→ **Aim of the exercise**:
Read the data, and whenever a line holds the word "Program", report that line.

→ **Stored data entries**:
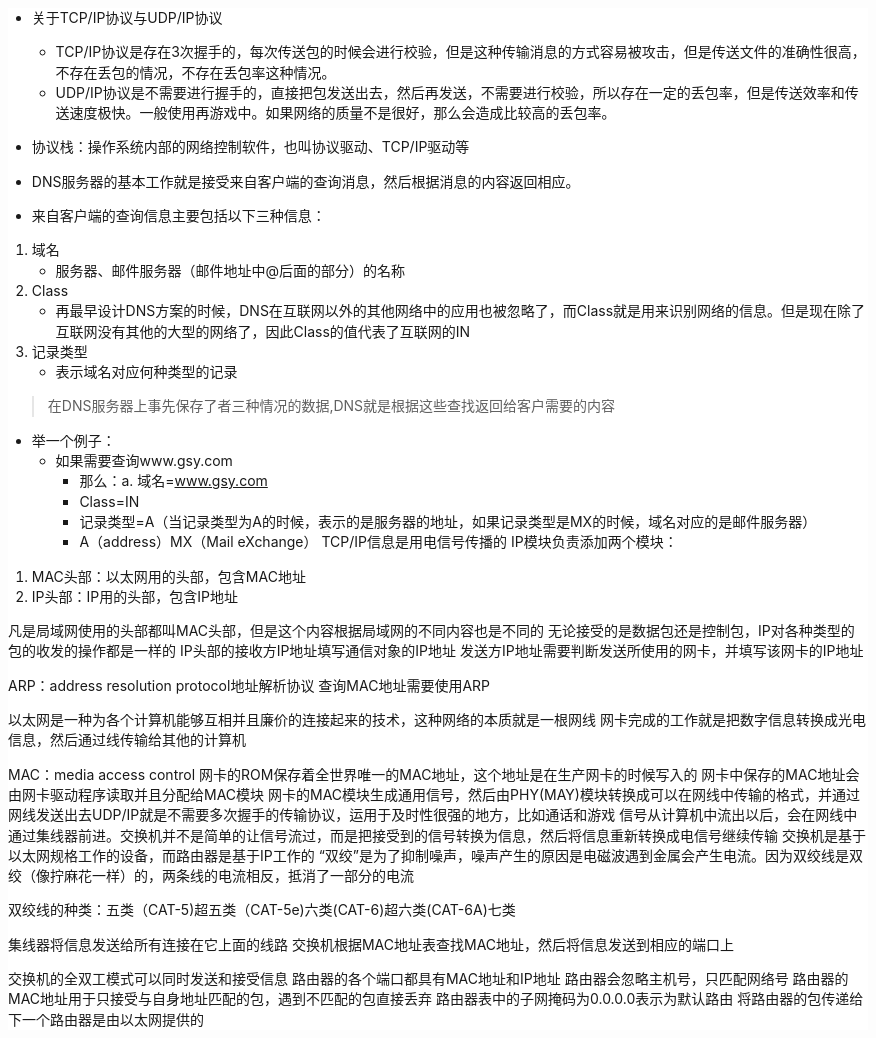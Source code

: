 - 关于TCP/IP协议与UDP/IP协议
    - TCP/IP协议是存在3次握手的，每次传送包的时候会进行校验，但是这种传输消息的方式容易被攻击，但是传送文件的准确性很高，不存在丢包的情况，不存在丢包率这种情况。
    - UDP/IP协议是不需要进行握手的，直接把包发送出去，然后再发送，不需要进行校验，所以存在一定的丢包率，但是传送效率和传送速度极快。一般使用再游戏中。如果网络的质量不是很好，那么会造成比较高的丢包率。
- 协议栈：操作系统内部的网络控制软件，也叫协议驱动、TCP/IP驱动等

- DNS服务器的基本工作就是接受来自客户端的查询消息，然后根据消息的内容返回相应。

- 来自客户端的查询信息主要包括以下三种信息：
1. 域名
    - 服务器、邮件服务器（邮件地址中@后面的部分）的名称
2. Class
    - 再最早设计DNS方案的时候，DNS在互联网以外的其他网络中的应用也被忽略了，而Class就是用来识别网络的信息。但是现在除了互联网没有其他的大型的网络了，因此Class的值代表了互联网的IN
3. 记录类型
    - 表示域名对应何种类型的记录
> 在DNS服务器上事先保存了者三种情况的数据,DNS就是根据这些查找返回给客户需要的内容

- 举一个例子：
    - 如果需要查询www.gsy.com
        - 那么：a. 域名=www.gsy.com
        - Class=IN
        - 记录类型=A（当记录类型为A的时候，表示的是服务器的地址，如果记录类型是MX的时候，域名对应的是邮件服务器）
        - A（address）MX（Mail eXchange）
TCP/IP信息是用电信号传播的
IP模块负责添加两个模块：
1. MAC头部：以太网用的头部，包含MAC地址
2. IP头部：IP用的头部，包含IP地址

凡是局域网使用的头部都叫MAC头部，但是这个内容根据局域网的不同内容也是不同的
无论接受的是数据包还是控制包，IP对各种类型的包的收发的操作都是一样的
IP头部的接收方IP地址填写通信对象的IP地址
发送方IP地址需要判断发送所使用的网卡，并填写该网卡的IP地址

ARP：address resolution protocol地址解析协议
查询MAC地址需要使用ARP

以太网是一种为各个计算机能够互相并且廉价的连接起来的技术，这种网络的本质就是一根网线
网卡完成的工作就是把数字信息转换成光电信息，然后通过线传输给其他的计算机

MAC：media access control
网卡的ROM保存着全世界唯一的MAC地址，这个地址是在生产网卡的时候写入的
网卡中保存的MAC地址会由网卡驱动程序读取并且分配给MAC模块
网卡的MAC模块生成通用信号，然后由PHY(MAY)模块转换成可以在网线中传输的格式，并通过网线发送出去UDP/IP就是不需要多次握手的传输协议，运用于及时性很强的地方，比如通话和游戏
信号从计算机中流出以后，会在网线中通过集线器前进。交换机并不是简单的让信号流过，而是把接受到的信号转换为信息，然后将信息重新转换成电信号继续传输
交换机是基于以太网规格工作的设备，而路由器是基于IP工作的
“双绞”是为了抑制噪声，噪声产生的原因是电磁波遇到金属会产生电流。因为双绞线是双绞（像拧麻花一样）的，两条线的电流相反，抵消了一部分的电流

双绞线的种类：五类（CAT-5)超五类（CAT-5e)六类(CAT-6)超六类(CAT-6A)七类

集线器将信息发送给所有连接在它上面的线路
交换机根据MAC地址表查找MAC地址，然后将信息发送到相应的端口上

交换机的全双工模式可以同时发送和接受信息
路由器的各个端口都具有MAC地址和IP地址
路由器会忽略主机号，只匹配网络号
路由器的MAC地址用于只接受与自身地址匹配的包，遇到不匹配的包直接丢弃
路由器表中的子网掩码为0.0.0.0表示为默认路由
将路由器的包传递给下一个路由器是由以太网提供的
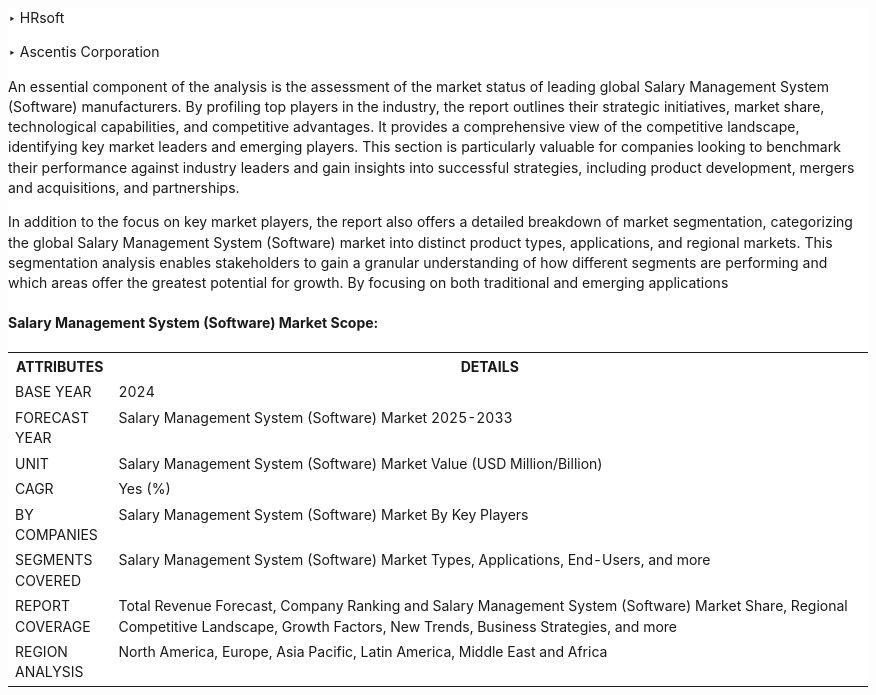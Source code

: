 ‣ HRsoft

‣ Ascentis Corporation

An essential component of the analysis is the assessment of the market status of leading global Salary Management System (Software) manufacturers. By profiling top players in the industry, the report outlines their strategic initiatives, market share, technological capabilities, and competitive advantages. It provides a comprehensive view of the competitive landscape, identifying key market leaders and emerging players. This section is particularly valuable for companies looking to benchmark their performance against industry leaders and gain insights into successful strategies, including product development, mergers and acquisitions, and partnerships.

In addition to the focus on key market players, the report also offers a detailed breakdown of market segmentation, categorizing the global Salary Management System (Software) market into distinct product types, applications, and regional markets. This segmentation analysis enables stakeholders to gain a granular understanding of how different segments are performing and which areas offer the greatest potential for growth. By focusing on both traditional and emerging applications

<h4>Salary Management System (Software) Market Scope:</h4>
<table>
<tr>
<th>ATTRIBUTES</th>
<th>DETAILS</th>
</tr>
<tr>
<td>BASE YEAR</td>
<td>2024</td>
</tr>
<tr>
<td>FORECAST YEAR</td>
<td>Salary Management System (Software) Market 2025-2033</td>
</tr>
<tr>
<td>UNIT</td>
<td>Salary Management System (Software) Market Value (USD Million/Billion)</td>
<tr>
<td>CAGR</td>
<td>Yes (%)</td>
</tr>
</tr>
<tr>
<td>BY COMPANIES</td>
<td>Salary Management System (Software) Market By Key Players</td>
</tr>
<tr>
<td>SEGMENTS COVERED</td>
<td>Salary Management System (Software) Market Types, Applications, End-Users, and more</td>
</tr>
<tr>
<td>REPORT COVERAGE</td>
<td>Total Revenue Forecast, Company Ranking and Salary Management System (Software) Market Share, Regional Competitive Landscape, Growth Factors, New Trends, Business Strategies, and more</td>
</tr>
<tr>
<td>REGION ANALYSIS</td>
<td>North America, Europe, Asia Pacific, Latin America, Middle East and Africa</td>
</tr>
</table>
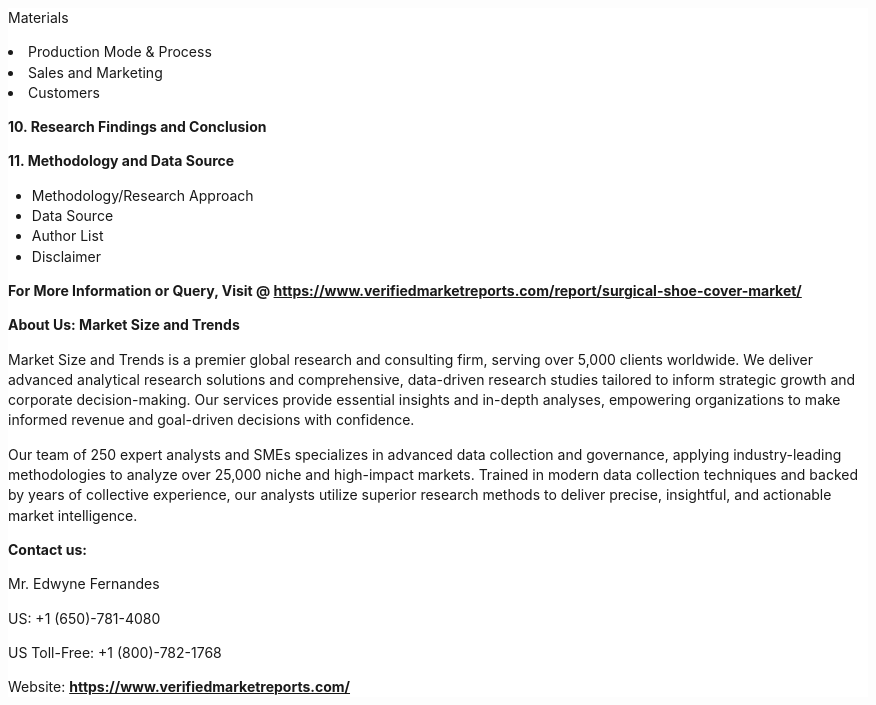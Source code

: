 Materials</li><li>Production Mode &amp; Process</li><li>Sales and Marketing</li><li>Customers</li></ul><p><strong>10. Research Findings and Conclusion</strong></p><p><strong>11. Methodology and Data Source</strong></p><ul><li>Methodology/Research Approach</li><li>Data Source</li><li>Author List</li><li>Disclaimer</li></ul></p><p><strong>For More Information or Query, Visit @ <a href="https://www.verifiedmarketreports.com/report/surgical-shoe-cover-market/">https://www.verifiedmarketreports.com/report/surgical-shoe-cover-market/</a></strong></p><p><strong>About Us: Market Size and Trends</strong></p><p>Market Size and Trends is a premier global research and consulting firm, serving over 5,000 clients worldwide. We deliver advanced analytical research solutions and comprehensive, data-driven research studies tailored to inform strategic growth and corporate decision-making. Our services provide essential insights and in-depth analyses, empowering organizations to make informed revenue and goal-driven decisions with confidence.</p><p>Our team of 250 expert analysts and SMEs specializes in advanced data collection and governance, applying industry-leading methodologies to analyze over 25,000 niche and high-impact markets. Trained in modern data collection techniques and backed by years of collective experience, our analysts utilize superior research methods to deliver precise, insightful, and actionable market intelligence.</p><p><strong>Contact us:</strong></p><p>Mr. Edwyne Fernandes</p><p>US: +1 (650)-781-4080</p><p>US Toll-Free: +1 (800)-782-1768</p><p>Website: <strong><a href="https://www.verifiedmarketreports.com/">https://www.verifiedmarketreports.com/</a></strong></p>
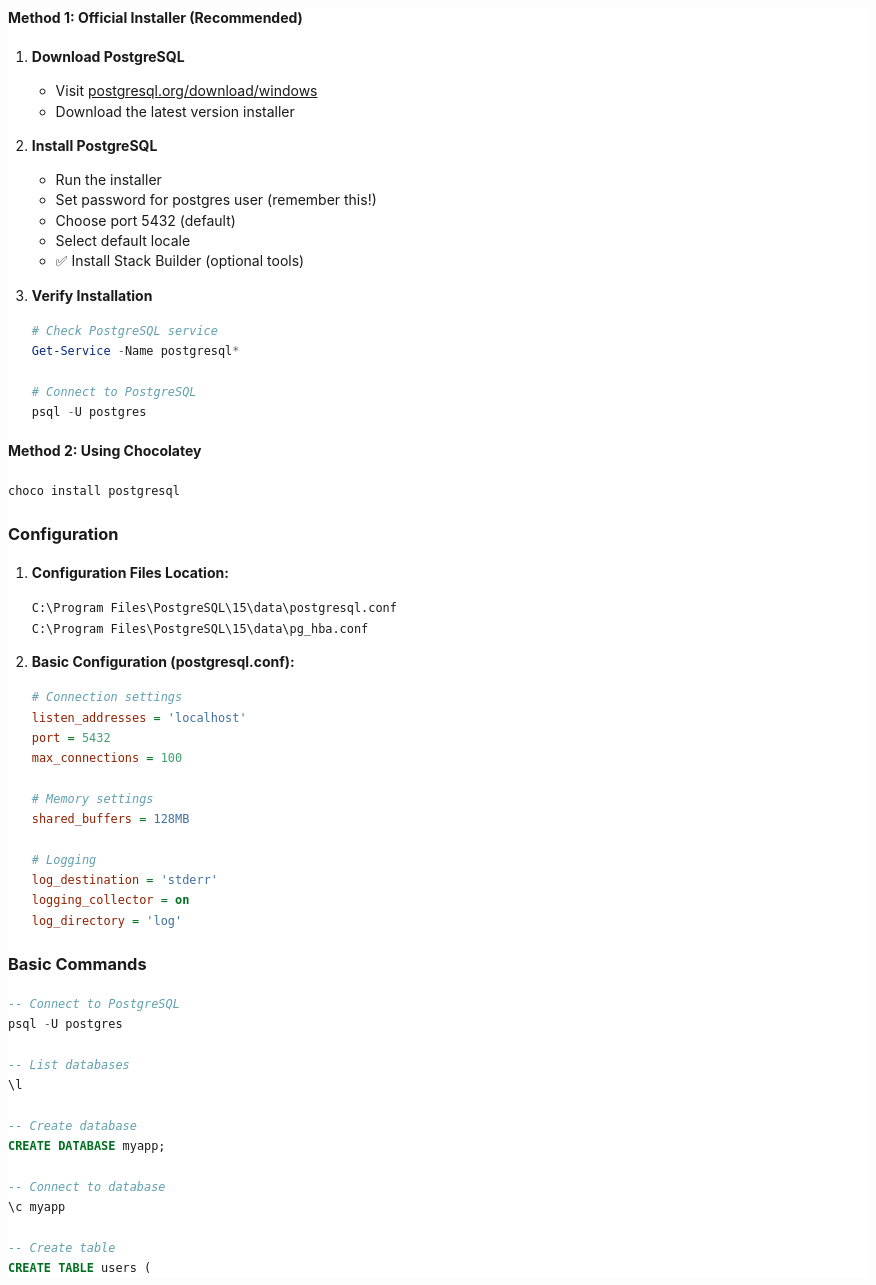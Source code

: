 #### Method 1: Official Installer (Recommended)
1. **Download PostgreSQL**
   - Visit [postgresql.org/download/windows](https://www.postgresql.org/download/windows/)
   - Download the latest version installer

2. **Install PostgreSQL**
   - Run the installer
   - Set password for postgres user (remember this!)
   - Choose port 5432 (default)
   - Select default locale
   - ✅ Install Stack Builder (optional tools)

3. **Verify Installation**
   ```powershell
   # Check PostgreSQL service
   Get-Service -Name postgresql*
   
   # Connect to PostgreSQL
   psql -U postgres
   ```

#### Method 2: Using Chocolatey
```powershell
choco install postgresql
```

### Configuration

1. **Configuration Files Location:**
   ```
   C:\Program Files\PostgreSQL\15\data\postgresql.conf
   C:\Program Files\PostgreSQL\15\data\pg_hba.conf
   ```

2. **Basic Configuration (postgresql.conf):**
   ```ini
   # Connection settings
   listen_addresses = 'localhost'
   port = 5432
   max_connections = 100
   
   # Memory settings
   shared_buffers = 128MB
   
   # Logging
   log_destination = 'stderr'
   logging_collector = on
   log_directory = 'log'
   ```

### Basic Commands
```sql
-- Connect to PostgreSQL
psql -U postgres

-- List databases
\l

-- Create database
CREATE DATABASE myapp;

-- Connect to database
\c myapp

-- Create table
CREATE TABLE users (
```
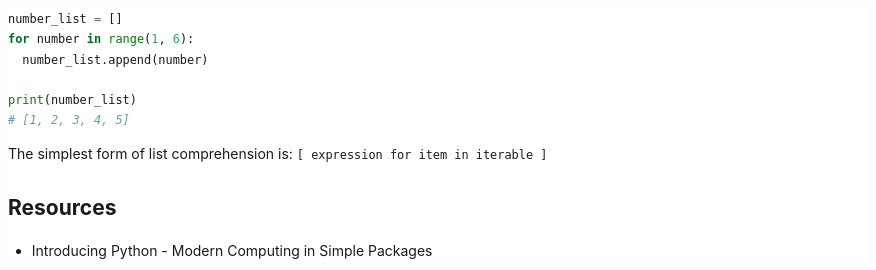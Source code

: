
 ```python
number_list = []
for number in range(1, 6):
  number_list.append(number)

print(number_list)
# [1, 2, 3, 4, 5]
```

The simplest form of list comprehension is: `[ expression for item in iterable ]`

## Resources

* Introducing Python - Modern Computing in Simple Packages
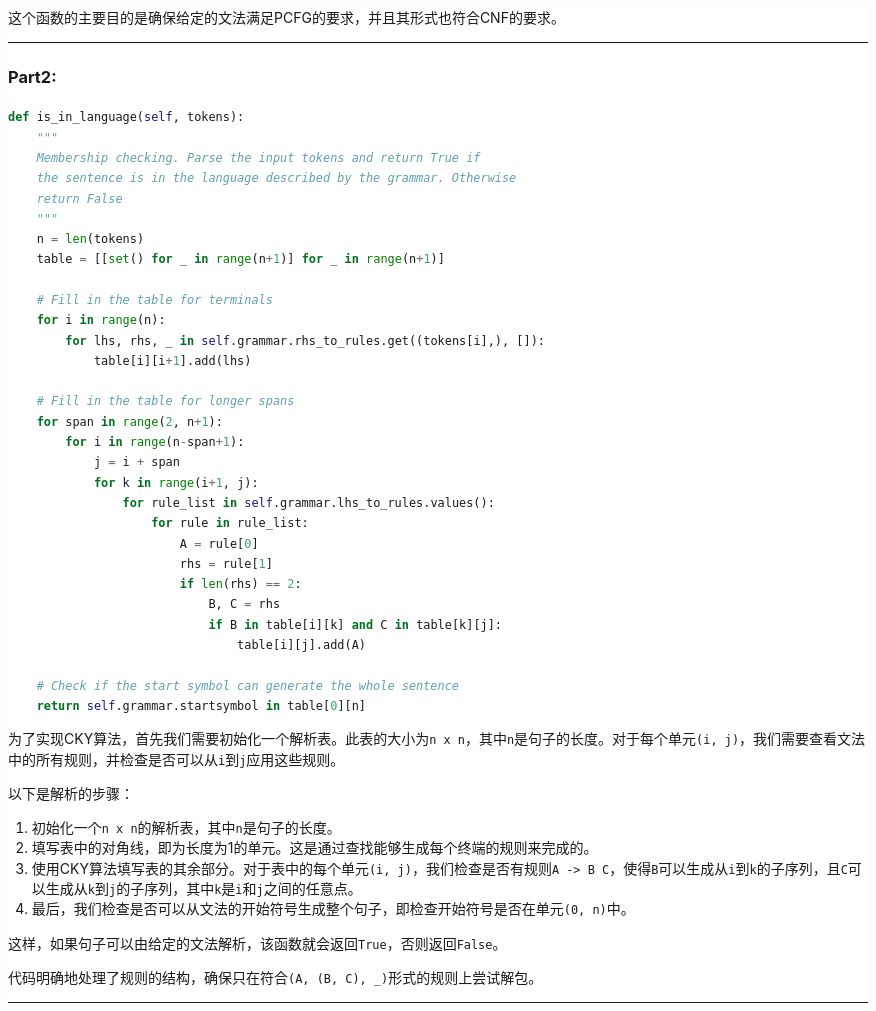 这个函数的主要目的是确保给定的文法满足PCFG的要求，并且其形式也符合CNF的要求。

---

### Part2:

```python
def is_in_language(self, tokens):
    """
    Membership checking. Parse the input tokens and return True if 
    the sentence is in the language described by the grammar. Otherwise
    return False
    """
    n = len(tokens)
    table = [[set() for _ in range(n+1)] for _ in range(n+1)]

    # Fill in the table for terminals
    for i in range(n):
        for lhs, rhs, _ in self.grammar.rhs_to_rules.get((tokens[i],), []):
            table[i][i+1].add(lhs)

    # Fill in the table for longer spans
    for span in range(2, n+1):
        for i in range(n-span+1):
            j = i + span
            for k in range(i+1, j):
                for rule_list in self.grammar.lhs_to_rules.values():
                    for rule in rule_list:
                        A = rule[0]
                        rhs = rule[1]
                        if len(rhs) == 2:
                            B, C = rhs
                            if B in table[i][k] and C in table[k][j]:
                                table[i][j].add(A)

    # Check if the start symbol can generate the whole sentence
    return self.grammar.startsymbol in table[0][n]
```

为了实现CKY算法，首先我们需要初始化一个解析表。此表的大小为`n x n`，其中`n`是句子的长度。对于每个单元`(i, j)`，我们需要查看文法中的所有规则，并检查是否可以从`i`到`j`应用这些规则。

以下是解析的步骤：

1. 初始化一个`n x n`的解析表，其中`n`是句子的长度。
2. 填写表中的对角线，即为长度为1的单元。这是通过查找能够生成每个终端的规则来完成的。
3. 使用CKY算法填写表的其余部分。对于表中的每个单元`(i, j)`，我们检查是否有规则`A -> B C`，使得`B`可以生成从`i`到`k`的子序列，且`C`可以生成从`k`到`j`的子序列，其中`k`是`i`和`j`之间的任意点。
4. 最后，我们检查是否可以从文法的开始符号生成整个句子，即检查开始符号是否在单元`(0, n)`中。

这样，如果句子可以由给定的文法解析，该函数就会返回`True`，否则返回`False`。

代码明确地处理了规则的结构，确保只在符合`(A, (B, C), _)`形式的规则上尝试解包。

---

→ **Completed exercise**:
   C:\Program Files\PostgreSQL\15\data\postgresql.conf
   C:\Program Files\PostgreSQL\15\data\pg_hba.conf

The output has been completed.